The expected answer comprises all lines from the entries that contain the string "Karina".

*** Data to use Section Begins ***

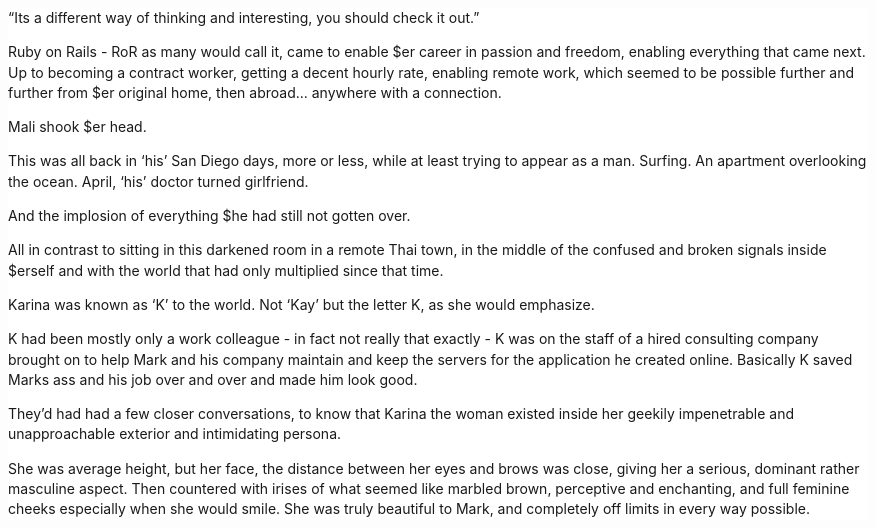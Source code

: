 

“Its a different way of thinking and interesting, you should check it out.”





Ruby on Rails - RoR as many would call it, came to enable $er career in passion and freedom, enabling everything that came next. Up to becoming a contract worker, getting a decent hourly rate, enabling remote work, which seemed to be possible further and further from $er original home, then abroad... anywhere with a connection.&nbsp;





Mali shook $er head.





This was all back in ‘his’ San Diego days, more or less, while at least trying to appear as a man. Surfing. An apartment overlooking the ocean. April, ‘his’ doctor turned girlfriend.&nbsp;





And the implosion of everything $he had still not gotten over.





All in contrast to sitting in this darkened room in a remote Thai town, in the middle of the confused and broken signals inside $erself and with the world that had only multiplied since that time.&nbsp;





Karina was known as ‘K’ to the world. Not ‘Kay’ but the letter K, as she would emphasize.&nbsp;





K had been mostly only a work colleague - in fact not really that exactly - K was on the staff of a hired consulting company brought on to help Mark and his company maintain and keep the servers for the application he created online. Basically K saved Marks ass and his job over and over and made him look good.&nbsp;





They’d had had a few closer conversations, to know that Karina the woman existed inside her geekily impenetrable and unapproachable exterior and intimidating persona.&nbsp;





She was average height, but her face, the distance between her eyes and brows was close, giving her a serious, dominant rather masculine aspect. Then countered with irises of what seemed like marbled brown, perceptive and enchanting, and full feminine cheeks especially when she would smile. She was truly beautiful to Mark, and completely off limits in every way possible.&nbsp;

*** Data to use Section Ends ***

* Task answer *
Karina was known as ‘K’ to the world. Not ‘Kay’ but the letter K, as she would emphasize.&nbsp;
They’d had had a few closer conversations, to know that Karina the woman existed inside her geekily impenetrable and unapproachable exterior and intimidating persona.&nbsp;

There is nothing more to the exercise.